◆ TASK DETAILS
When you reach a picture, leave it out; output everything else in the records exactly.

◆ RECORDED INFORMATION
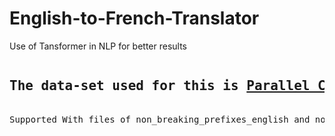 # English-to-French-Translator
Use of Tansformer in NLP for better results
<pre>
<b><h2>The data-set used for this is <a href = "https://www.statmt.org/europarl/">Parallel Corpus French to English</a></h2></b>
Supported With files of non_breaking_prefixes_english and non_breaking_prefixes_french

</pre>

◆ SOLVED EXERCISE
 # English-to-French-Translator
Use of Tansformer in NLP for better results
<pre>
<b><h2>The data-set used for this is <a href = "https://www.statmt.org/europarl/">Parallel Corpus French to English</a></h2></b>
Supported With files of non_breaking_prefixes_english and non_breaking_prefixes_french

</pre>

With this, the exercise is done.